Events

MIT Professor Donald Sadoway on batteries and steel
If we have any hope of stabilising the global climate, we urgently need to find new ways to produce the materials upon which our economies are built, and new ways to store energy.
Join Prof. Sadoway to hear about the frontiers of innovation. He has invented and is developing ways of producing metal from ore without the use of fossil fuel and without greenhouse gas emissions. He is also at the forefront of new battery technology. His liquid metal batteries promise to fundamentally change the way power grids operate, increasing the contribution from renewable resources and reducing the need to build traditional power plants.

Zucked: Waking up to the Facebook catastrophe
If you had told Roger McNamee three years ago that he would soon be devoting himself to stopping Facebook from destroying democracy, he would have howled with laughter. He had mentored many tech leaders in his illustrious career as an investor, but few things had made him prouder, or been better for his fund’s bottom line, than his early service to Mark Zuckerberg.
Zucked is McNamee’s intimate reckoning with the catastrophic failure of the head of one of the world’s most powerful companies to face up to the damage he is doing. It’s a story that begins with a series of rude awakenings. First there is the author’s dawning realization that the platform is being manipulated by some very bad actors. Then there is the even more unsettling realization that Zuckerberg and Sheryl Sandberg are unable or unwilling to share his concerns, polite as they may be to his face.
And then comes Brexit and the election of Donald Trump, and the emergence of one horrific piece of news after another about the malign ends to which the Facebook platform has been put.
The Technology Trap
From the Industrial Revolution to the age of artificial intelligence, The Technology Trap takes a sweeping look at the history of technological progress and how it has radically shifted the distribution of economic and political power among society’s members.
As Carl Benedikt Frey shows, the Industrial Revolution created unprecedented wealth and prosperity over the long run, but the immediate consequences of mechanisation were devastating for large swaths of the population.
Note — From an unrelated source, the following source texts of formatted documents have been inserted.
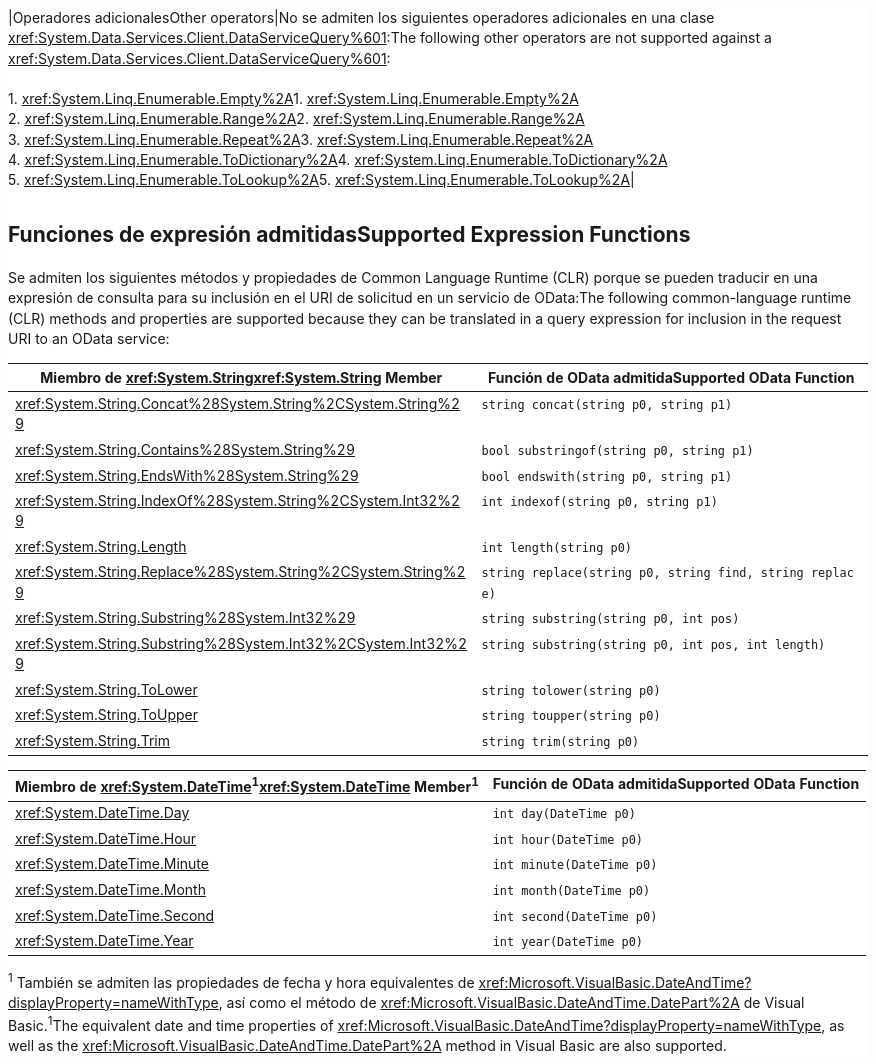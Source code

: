 |<span data-ttu-id="0ed26-185">Operadores adicionales</span><span class="sxs-lookup"><span data-stu-id="0ed26-185">Other operators</span></span>|<span data-ttu-id="0ed26-186">No se admiten los siguientes operadores adicionales en una clase <xref:System.Data.Services.Client.DataServiceQuery%601>:</span><span class="sxs-lookup"><span data-stu-id="0ed26-186">The following other operators are not supported against a <xref:System.Data.Services.Client.DataServiceQuery%601>:</span></span><br /><br /> <span data-ttu-id="0ed26-187">1. <xref:System.Linq.Enumerable.Empty%2A></span><span class="sxs-lookup"><span data-stu-id="0ed26-187">1.  <xref:System.Linq.Enumerable.Empty%2A></span></span><br /><span data-ttu-id="0ed26-188">2. <xref:System.Linq.Enumerable.Range%2A></span><span class="sxs-lookup"><span data-stu-id="0ed26-188">2.  <xref:System.Linq.Enumerable.Range%2A></span></span><br /><span data-ttu-id="0ed26-189">3. <xref:System.Linq.Enumerable.Repeat%2A></span><span class="sxs-lookup"><span data-stu-id="0ed26-189">3.  <xref:System.Linq.Enumerable.Repeat%2A></span></span><br /><span data-ttu-id="0ed26-190">4. <xref:System.Linq.Enumerable.ToDictionary%2A></span><span class="sxs-lookup"><span data-stu-id="0ed26-190">4.  <xref:System.Linq.Enumerable.ToDictionary%2A></span></span><br /><span data-ttu-id="0ed26-191">5. <xref:System.Linq.Enumerable.ToLookup%2A></span><span class="sxs-lookup"><span data-stu-id="0ed26-191">5.  <xref:System.Linq.Enumerable.ToLookup%2A></span></span>|  
  
<a name="supportedExpressions"></a>   
## <a name="supported-expression-functions"></a><span data-ttu-id="0ed26-192">Funciones de expresión admitidas</span><span class="sxs-lookup"><span data-stu-id="0ed26-192">Supported Expression Functions</span></span>  
 <span data-ttu-id="0ed26-193">Se admiten los siguientes métodos y propiedades de Common Language Runtime (CLR) porque se pueden traducir en una expresión de consulta para su inclusión en el URI de solicitud en un servicio de OData:</span><span class="sxs-lookup"><span data-stu-id="0ed26-193">The following common-language runtime (CLR) methods and properties are supported because they can be translated in a query expression for inclusion in the request URI to an OData service:</span></span>  
  
|<span data-ttu-id="0ed26-194">Miembro de <xref:System.String></span><span class="sxs-lookup"><span data-stu-id="0ed26-194"><xref:System.String> Member</span></span>|<span data-ttu-id="0ed26-195">Función de OData admitida</span><span class="sxs-lookup"><span data-stu-id="0ed26-195">Supported OData Function</span></span>|  
|-----------------------------------------------------------------------------------------------------------------------------------|-------------------------------------------------------------------------------------|  
|<xref:System.String.Concat%28System.String%2CSystem.String%29>|`string concat(string p0, string p1)`|  
|<xref:System.String.Contains%28System.String%29>|`bool substringof(string p0, string p1)`|  
|<xref:System.String.EndsWith%28System.String%29>|`bool endswith(string p0, string p1)`|  
|<xref:System.String.IndexOf%28System.String%2CSystem.Int32%29>|`int indexof(string p0, string p1)`|  
|<xref:System.String.Length>|`int length(string p0)`|  
|<xref:System.String.Replace%28System.String%2CSystem.String%29>|`string replace(string p0, string find, string replace)`|  
|<xref:System.String.Substring%28System.Int32%29>|`string substring(string p0, int pos)`|  
|<xref:System.String.Substring%28System.Int32%2CSystem.Int32%29>|`string substring(string p0, int pos, int length)`|  
|<xref:System.String.ToLower>|`string tolower(string p0)`|  
|<xref:System.String.ToUpper>|`string toupper(string p0)`|  
|<xref:System.String.Trim>|`string trim(string p0)`|  
  
|<span data-ttu-id="0ed26-196">Miembro de <xref:System.DateTime><sup>1</sup></span><span class="sxs-lookup"><span data-stu-id="0ed26-196"><xref:System.DateTime> Member<sup>1</sup></span></span>|<span data-ttu-id="0ed26-197">Función de OData admitida</span><span class="sxs-lookup"><span data-stu-id="0ed26-197">Supported OData Function</span></span>|  
|-------------------------------------------------------------------------------------------------------------------------------------------------|-------------------------------------------------------------------------------------|  
|<xref:System.DateTime.Day>|`int day(DateTime p0)`|  
|<xref:System.DateTime.Hour>|`int hour(DateTime p0)`|  
|<xref:System.DateTime.Minute>|`int minute(DateTime p0)`|  
|<xref:System.DateTime.Month>|`int month(DateTime p0)`|  
|<xref:System.DateTime.Second>|`int second(DateTime p0)`|  
|<xref:System.DateTime.Year>|`int year(DateTime p0)`|  
  
 <span data-ttu-id="0ed26-198"><sup>1</sup> También se admiten las propiedades de fecha y hora equivalentes de <xref:Microsoft.VisualBasic.DateAndTime?displayProperty=nameWithType>, así como el método de <xref:Microsoft.VisualBasic.DateAndTime.DatePart%2A> de Visual Basic.</span><span class="sxs-lookup"><span data-stu-id="0ed26-198"><sup>1</sup>The equivalent date and time properties of <xref:Microsoft.VisualBasic.DateAndTime?displayProperty=nameWithType>, as well as the <xref:Microsoft.VisualBasic.DateAndTime.DatePart%2A> method in Visual Basic are also supported.</span></span>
These trends, Frey documents, broadly mirror those in our current age of automation.
What happens depends upon how the short term is managed. In the nineteenth century, workers violently expressed their concerns over machines taking their jobs. Today’s despairing middle class has not resorted to physical force, but their frustration has led to rising populism and the increasing fragmentation of society. As middle-class jobs continue to come under pressure, there’s no assurance that positive attitudes to technology will persist.
Silkie Carlo of Big Brother Watch
Advances in facial recognition are proving very controversial. On the one hand this technology allows for better interfaces with other systems, can significantly increase security and holds much promise for law enforcement. On the other hand, it appears to pose a meaningful threat to our rights, our privacy and our sense of self.
Banned in San Francisco, but increasingly deployed elsewhere, facial recognition technologies can not only detect who we are, but also ascertain how we are feeling. What scares us most about them? Errors? Bias? Or just the realisation that our personal privacy is rapidly ebbing away? And what can and should be done?
Allan Ponniah of Facesoft
Stories about facial recognition, and what this means for society, are appearing everywhere these days.
Join us for a breakfast with the founder and CEO of Facesoft, one of the most advanced facial recognition companies in the world, to learn about where we are with the technology. What is technologically possible? What might be possible in the future? And what are the use cases?
Adrian Weller & Zoë Webster in conversation with Tabitha Goldstaub
Explainable AI (XAI) is often touted as the solution to our uneasiness about AI. Unlike ‘black box’ machine learning (where even the designers cannot explain why decisions have been reached) its actions can be easily understood – and therefore trusted – by humans.
What should we really be striving for in this area and how likely are we to be able to achieve it? Is there an inevitable trade-off between the power of AI and its transparency? Hear what our panel of experts have to say on these critical questions in the debate around AI and society.

Make, think, imagine
Today’s unprecedented pace of change leaves many people wondering what new technologies are doing to our lives. Has social media robbed us of our privacy and fed us with false information? Will we all be terrorised by autonomous drones that can identify and kill us, one by one? And has our demand for energy driven the Earth’s climate to the edge of catastrophe?
In his latest book, John Browne argues that we need not and must not put the brakes on technological advance. Civilisation is founded on engineering innovation; all progress stems from the human urge to make things and to shape the world around us, resulting in greater freedom, health and wealth for all. He argues compellingly that the same spark that triggers each innovation can be used to counter its negative consequences.
Founder, Executive Chairman, XPRIZE Foundation
Executive Founder and Director, Singularity University
Peter is the Founder & Executive Chairman of the XPRIZE Foundation, which leads the world in designing and operating large-scale incentive competitions. He is also the Executive Founder and Director of Singularity University, a global learning and innovation community using exponential technologies to tackle the world’s biggest challenges and build a better future for all.
As an entrepreneur, Peter has started over 20 companies in the areas of longevity, space, venture capital, and education. He is also co-founder of BOLD Capital Partners, a venture fund with $250M investing in exponential technologies.
A New York Times bestselling author of two books, Abundance & BOLD, he earned degrees in Molecular Genetics and Aerospace Engineering from MIT and holds an M.D. from Harvard Medical School.
Fortune Magazine recently named Peter Diamandis as one of the World’s 50 Greatest Leaders.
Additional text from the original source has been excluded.